If you work in demin plants or gold recovery, you’ve probably heard the buzz around macroporous resin. I’ve been following D201 SC for a while; it’s a polystyrene–DVB macroreticular resin with quaternary amine groups (–N(CH3)3). In practice, that behaves like a solid base with serious grit—good physical strength, solid chemical resistance, and, yes, surprisingly good silica removal in mixed-bed or polishers.
The big trend: plants are asking for lower silica leakage and fewer resin changeouts. macroporous resin grades like D201 SC hold up better under osmotic shock and fouling than gel types—especially when operators push higher flow rates. Many customers say they see steadier throughput in WTP/EDI pretreatment, power generation, and electronics rinse loops. And in gold mining, strong-base anion resins help capture metal–cyanide complexes in CIP/CIC circuits—handy when carbon is supply-constrained.

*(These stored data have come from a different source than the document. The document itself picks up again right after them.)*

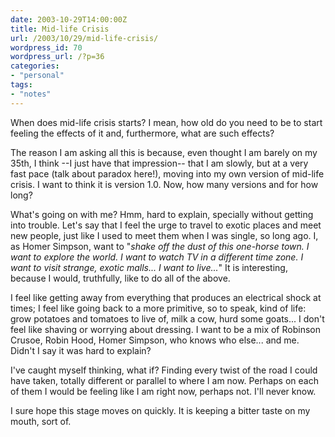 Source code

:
 ```yaml
---
date: 2003-10-29T14:00:00Z
title: Mid-life Crisis
url: /2003/10/29/mid-life-crisis/
wordpress_id: 70
wordpress_url: /?p=36
categories:
- "personal"
tags:
- "notes"
---
```


When does mid-life crisis starts? I mean, how old do you need to be to start feeling the effects of it and, furthermore, what are such effects?

The reason I am asking all this is because, even thought I am barely on my 35th,  I think --I just have that impression-- that I am slowly, but at a very fast pace (talk about paradox here!), moving into my own version of mid-life crisis. I want to think it is version 1.0. Now, how many versions and for how long?

What's going on with me? Hmm, hard to explain, specially without getting into trouble. Let's say that I feel the urge to travel to exotic places and meet new people, just like I used to meet them when I was single, so long ago. I, as Homer Simpson, want to "<em>shake off the dust of this one-horse town. I want to explore the world. I want to watch TV in a different time zone. I want to visit strange, exotic malls... I want to live...</em>" It is interesting, because I would, truthfully, like to do all of the above.

I feel like getting away from everything that produces an electrical shock at times; I feel like going back to a more primitive, so to speak, kind of life: grow potatoes and tomatoes to live of, milk a cow, hurd some goats... I don't feel like shaving or worrying about dressing. I want to be a mix of Robinson Crusoe, Robin Hood, Homer Simpson, who knows who else... and me. Didn't I say it was hard to explain?

I've caught myself thinking, what if? Finding every twist of the road I could have taken, totally different or parallel to where I am now. Perhaps on each of them I would be feeling like I am right now, perhaps not. I'll never know.

I sure hope this stage moves on quickly. It is keeping a bitter taste on my mouth, sort of.
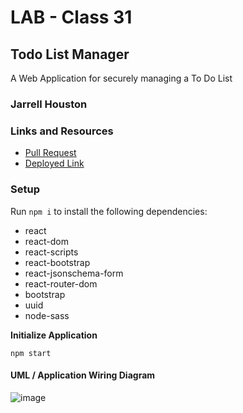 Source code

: # LAB - Class 31

## Todo List Manager

A Web Application for securely managing a To Do List

### Jarrell Houston

### Links and Resources

- [Pull Request]()
- [Deployed Link]()

### Setup

Run ``` npm i ``` to install the following dependencies:

 - react
 - react-dom
 - react-scripts
 - react-bootstrap
 - react-jsonschema-form
 - react-router-dom
 - bootstrap
 - uuid
 - node-sass
 
 **Initialize Application**

``` npm start ```
 

#### UML / Application Wiring Diagram

![image](https://user-images.githubusercontent.com/33704616/120399037-e2f42700-c300-11eb-81dc-d0ab0868dc8d.png)


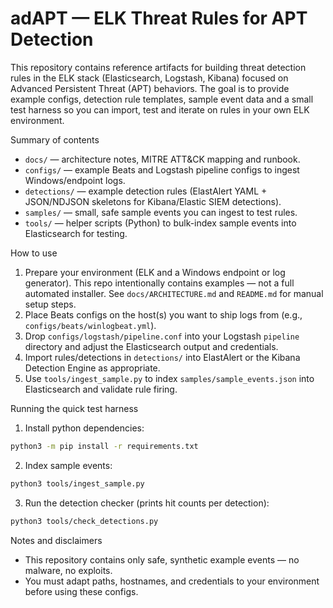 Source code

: # adAPT — ELK Threat Rules for APT Detection

This repository contains reference artifacts for building threat detection rules in the ELK stack (Elasticsearch, Logstash, Kibana) focused on Advanced Persistent Threat (APT) behaviors. The goal is to provide example configs, detection rule templates, sample event data and a small test harness so you can import, test and iterate on rules in your own ELK environment.

Summary of contents

- `docs/` — architecture notes, MITRE ATT&CK mapping and runbook.
- `configs/` — example Beats and Logstash pipeline configs to ingest Windows/endpoint logs.
- `detections/` — example detection rules (ElastAlert YAML + JSON/NDJSON skeletons for Kibana/Elastic SIEM detections).
- `samples/` — small, safe sample events you can ingest to test rules.
- `tools/` — helper scripts (Python) to bulk-index sample events into Elasticsearch for testing.

How to use

1. Prepare your environment (ELK and a Windows endpoint or log generator). This repo intentionally contains examples — not a full automated installer. See `docs/ARCHITECTURE.md` and `README.md` for manual setup steps.
2. Place Beats configs on the host(s) you want to ship logs from (e.g., `configs/beats/winlogbeat.yml`).
3. Drop `configs/logstash/pipeline.conf` into your Logstash `pipeline` directory and adjust the Elasticsearch output and credentials.
4. Import rules/detections in `detections/` into ElastAlert or the Kibana Detection Engine as appropriate.
5. Use `tools/ingest_sample.py` to index `samples/sample_events.json` into Elasticsearch and validate rule firing.

Running the quick test harness

1. Install python dependencies:

```bash
python3 -m pip install -r requirements.txt
```

2. Index sample events:

```bash
python3 tools/ingest_sample.py
```

3. Run the detection checker (prints hit counts per detection):

```bash
python3 tools/check_detections.py
```

Notes and disclaimers

- This repository contains only safe, synthetic example events — no malware, no exploits.
- You must adapt paths, hostnames, and credentials to your environment before using these configs.
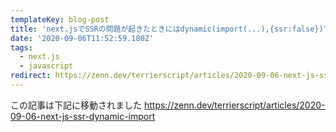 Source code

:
 ```yaml
---
templateKey: blog-post
title: 'next.jsでSSRの問題が起きたときにはdynamic(import(...),{ssr:false})でお手頃SSR回避出来る'
date: '2020-09-06T11:52:59.180Z'
tags:
  - next.js
  - javascript
redirect: https://zenn.dev/terrierscript/articles/2020-09-06-next-js-ssr-dynamic-import
---
```


この記事は下記に移動されました
https://zenn.dev/terrierscript/articles/2020-09-06-next-js-ssr-dynamic-import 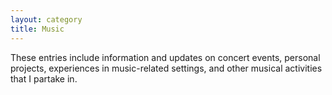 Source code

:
 ```yaml
---
layout: category
title: Music
---
```


These entries include information and updates on concert events, personal projects, experiences in music-related settings, and other musical activities that I partake in.
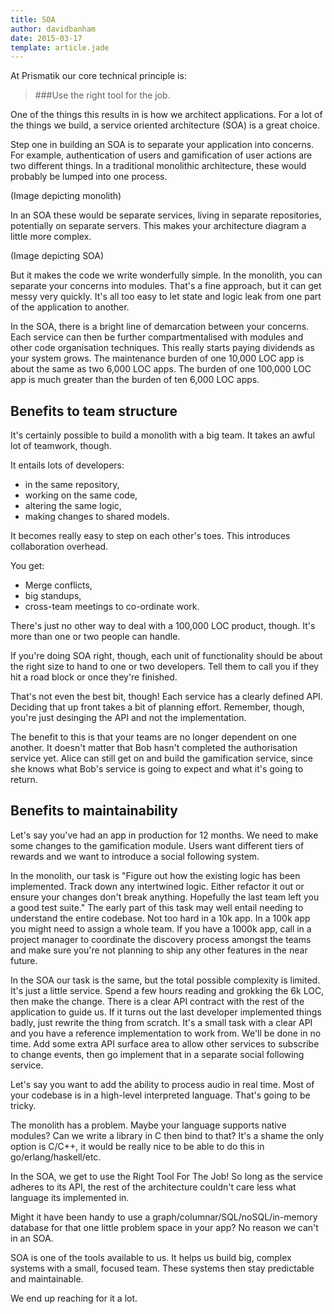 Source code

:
```yaml
---
title: SOA
author: davidbanham
date: 2015-03-17
template: article.jade
---
```


At Prismatik our core technical principle is:

> ###Use the right tool for the job.

One of the things this results in is how we architect applications. For a lot of the things we build, a service oriented architecture (SOA) is a great choice.

Step one in building an SOA is to separate your application into concerns. For example, authentication of users and gamification of user actions are two different things. In a traditional monolithic architecture, these would probably be lumped into one process.

(Image depicting monolith)

In an SOA these would be separate services, living in separate repositories, potentially on separate servers. This makes your architecture diagram a little more complex.

(Image depicting SOA)

But it makes the code we write wonderfully simple. In the monolith, you can separate your concerns into modules. That's a fine approach, but it can get messy very quickly. It's all too easy to let state and logic leak from one part of the application to another.

In the SOA, there is a bright line of demarcation between your concerns. Each service can then be further compartmentalised with modules and other code organisation techniques. This really starts paying dividends as your system grows. The maintenance burden of one 10,000 LOC app is about the same as two 6,000 LOC apps. The burden of one 100,000 LOC app is much greater than the burden of ten 6,000 LOC apps.

## Benefits to team structure

It's certainly possible to build a monolith with a big team. It takes an awful lot of teamwork, though.

It entails lots of developers:
  * in the same repository,
  * working on the same code,
  * altering the same logic,
  * making changes to shared models.

It becomes really easy to step on each other's toes. This introduces collaboration overhead.

You get:
  * Merge conflicts,
  * big standups,
  * cross-team meetings to co-ordinate work.

There's just no other way to deal with a 100,000 LOC product, though. It's more than one or two people can handle.

If you're doing SOA right, though, each unit of functionality should be about the right size to hand to one or two developers. Tell them to call you if they hit a road block or once they're finished.

That's not even the best bit, though! Each service has a clearly defined API. Deciding that up front takes a bit of planning effort. Remember, though, you're just desinging the API and not the implementation.

The benefit to this is that your teams are no longer dependent on one another. It doesn't matter that Bob hasn't completed the authorisation service yet. Alice can still get on and build the gamification service, since she knows what Bob's service is going to expect and what it's going to return.

## Benefits to maintainability

Let's say you've had an app in production for 12 months. We need to make some changes to the gamification module. Users want different tiers of rewards and we want to introduce a social following system.

In the monolith, our task is "Figure out how the existing logic has been implemented. Track down any intertwined logic. Either refactor it out or ensure your changes don't break anything. Hopefully the last team left you a good test suite." The early part of this task may well entail needing to understand the entire codebase. Not too hard in a 10k app. In a 100k app you might need to assign a whole team. If you have a 1000k app, call in a project manager to coordinate the discovery process amongst the teams and make sure you're not planning to ship any other features in the near future.

In the SOA our task is the same, but the total possible complexity is limited. It's just a little service. Spend a few hours reading and grokking the 6k LOC, then make the change. There is a clear API contract with the rest of the application to guide us. If it turns out the last developer implemented things badly, just rewrite the thing from scratch. It's a small task with a clear API and you have a reference implementation to work from. We'll be done in no time. Add some extra API surface area to allow other services to subscribe to change events, then go implement that in a separate social following service.

Let's say you want to add the ability to process audio in real time. Most of your codebase is in a high-level interpreted language. That's going to be tricky.

The monolith has a problem. Maybe your language supports native modules? Can we write a library in C then bind to that? It's a shame the only option is C/C++, it would be really nice to be able to do this in go/erlang/haskell/etc.

In the SOA, we get to use the Right Tool For The Job! So long as the service adheres to its API, the rest of the architecture couldn't care less what language its implemented in.

Might it have been handy to use a graph/columnar/SQL/noSQL/in-memory database for that one little problem space in your app? No reason we can't in an SOA.

SOA is one of the tools available to us. It helps us build big, complex systems with a small, focused team. These systems then stay predictable and maintainable.

We end up reaching for it a lot.
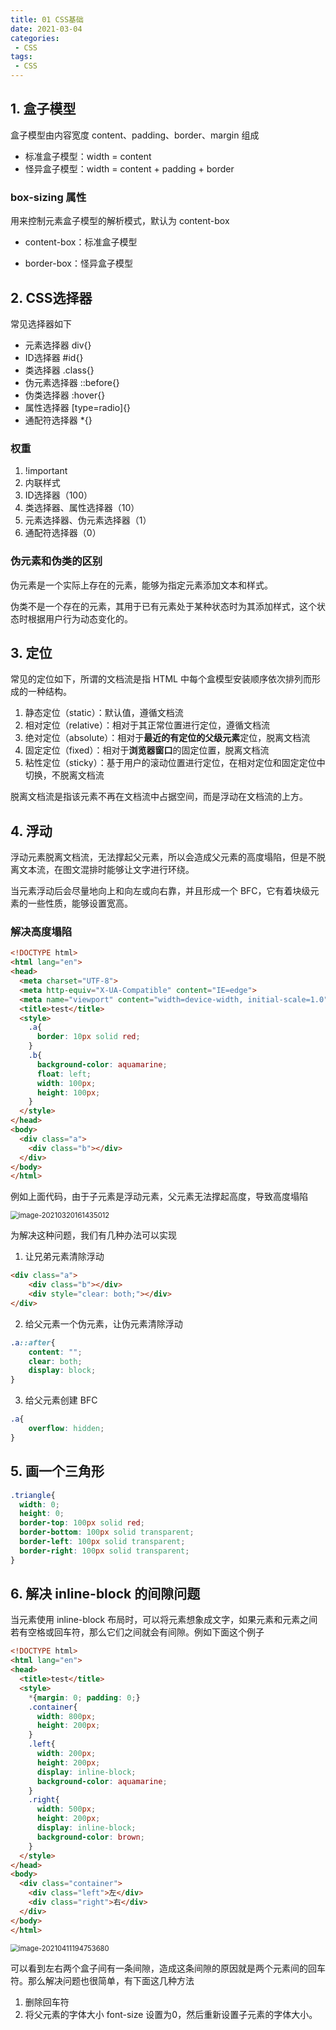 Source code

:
 ```yaml
---
title: 01 CSS基础
date: 2021-03-04
categories:
 - CSS
tags:
 - CSS
---
```




## 1. 盒子模型

盒子模型由内容宽度 content、padding、border、margin 组成

+ 标准盒子模型：width = content
+ 怪异盒子模型：width = content + padding + border

### box-sizing 属性

用来控制元素盒子模型的解析模式，默认为 content-box

+ content-box：标准盒子模型

+ border-box：怪异盒子模型



## 2. CSS选择器

常见选择器如下

+ 元素选择器 div{}
+ ID选择器 #id{}
+ 类选择器 .class{}
+ 伪元素选择器 ::before{}
+ 伪类选择器 :hover{}
+ 属性选择器 [type=radio]{}
+ 通配符选择器 *{}

### 权重

1. !important
2. 内联样式
3. ID选择器（100）
4. 类选择器、属性选择器（10）
5. 元素选择器、伪元素选择器（1）
6. 通配符选择器（0）

### 伪元素和伪类的区别

伪元素是一个实际上存在的元素，能够为指定元素添加文本和样式。

伪类不是一个存在的元素，其用于已有元素处于某种状态时为其添加样式，这个状态时根据用户行为动态变化的。



## 3. 定位

常见的定位如下，所谓的文档流是指 HTML 中每个盒模型安装顺序依次排列而形成的一种结构。

1. 静态定位（static）：默认值，遵循文档流
2. 相对定位（relative）：相对于其正常位置进行定位，遵循文档流
3. 绝对定位（absolute）：相对于**最近的有定位的父级元素**定位，脱离文档流
4. 固定定位（fixed）：相对于**浏览器窗口**的固定位置，脱离文档流
5. 粘性定位（sticky）：基于用户的滚动位置进行定位，在相对定位和固定定位中切换，不脱离文档流

脱离文档流是指该元素不再在文档流中占据空间，而是浮动在文档流的上方。



## 4. 浮动

浮动元素脱离文档流，无法撑起父元素，所以会造成父元素的高度塌陷，但是不脱离文本流，在图文混排时能够让文字进行环绕。

当元素浮动后会尽量地向上和向左或向右靠，并且形成一个 BFC，它有着块级元素的一些性质，能够设置宽高。

### 解决高度塌陷

```html
<!DOCTYPE html>
<html lang="en">
<head>
  <meta charset="UTF-8">
  <meta http-equiv="X-UA-Compatible" content="IE=edge">
  <meta name="viewport" content="width=device-width, initial-scale=1.0">
  <title>test</title>
  <style>
    .a{
      border: 10px solid red;
    }
    .b{
      background-color: aquamarine;
      float: left;
      width: 100px;
      height: 100px;
    }
  </style>
</head>
<body>
  <div class="a">
    <div class="b"></div>
  </div>
</body>
</html>
```

例如上面代码，由于子元素是浮动元素，父元素无法撑起高度，导致高度塌陷

<img src="@img/image-20210320161435012.png" alt="image-20210320161435012" style="zoom:80%;" />

为解决这种问题，我们有几种办法可以实现

1. 让兄弟元素清除浮动

```html
<div class="a">
    <div class="b"></div>
    <div style="clear: both;"></div>
</div>
```

2. 给父元素一个伪元素，让伪元素清除浮动

```css
.a::after{
    content: "";
    clear: both;
    display: block;
}
```

3. 给父元素创建 BFC

```css
.a{
    overflow: hidden;
}
```



## 5. 画一个三角形

```css
.triangle{
  width: 0;
  height: 0;
  border-top: 100px solid red;
  border-bottom: 100px solid transparent;
  border-left: 100px solid transparent;
  border-right: 100px solid transparent;
}
```



## 6. 解决 inline-block 的间隙问题

当元素使用 inline-block 布局时，可以将元素想象成文字，如果元素和元素之间若有空格或回车符，那么它们之间就会有间隙。例如下面这个例子

```html
<!DOCTYPE html>
<html lang="en">
<head>
  <title>test</title>
  <style>
    *{margin: 0; padding: 0;}
    .container{
      width: 800px;
      height: 200px;
    }
    .left{
      width: 200px;
      height: 200px;
      display: inline-block;
      background-color: aquamarine;
    }
    .right{
      width: 500px;
      height: 200px;
      display: inline-block;
      background-color: brown;
    }
  </style>
</head>
<body>
  <div class="container">
    <div class="left">左</div>
    <div class="right">右</div>
  </div>
</body>
</html>
```

<img src="@img/image-20210411194753680.png" alt="image-20210411194753680" style="zoom:80%;" />

可以看到左右两个盒子间有一条间隙，造成这条间隙的原因就是两个元素间的回车符。那么解决问题也很简单，有下面这几种方法

1. 删除回车符
2. 将父元素的字体大小 font-size 设置为0，然后重新设置子元素的字体大小。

Materials: polystyrene crosslinked with DVB; macroporous structure formed by porogens; functionalized to Type I quaternary amine. Methods: sulfonation/amination sequence, bead screening, OH– or Cl– conversion, and quality control per ASTM. Typical testing: capacity (ASTM D2187), moisture content, particle size, crush strength, organic fouling index, rinse-down conductivity. Service life: around 3–5 years in demin duty (real-world use may vary with silica loading, oxidants, and cleaning discipline).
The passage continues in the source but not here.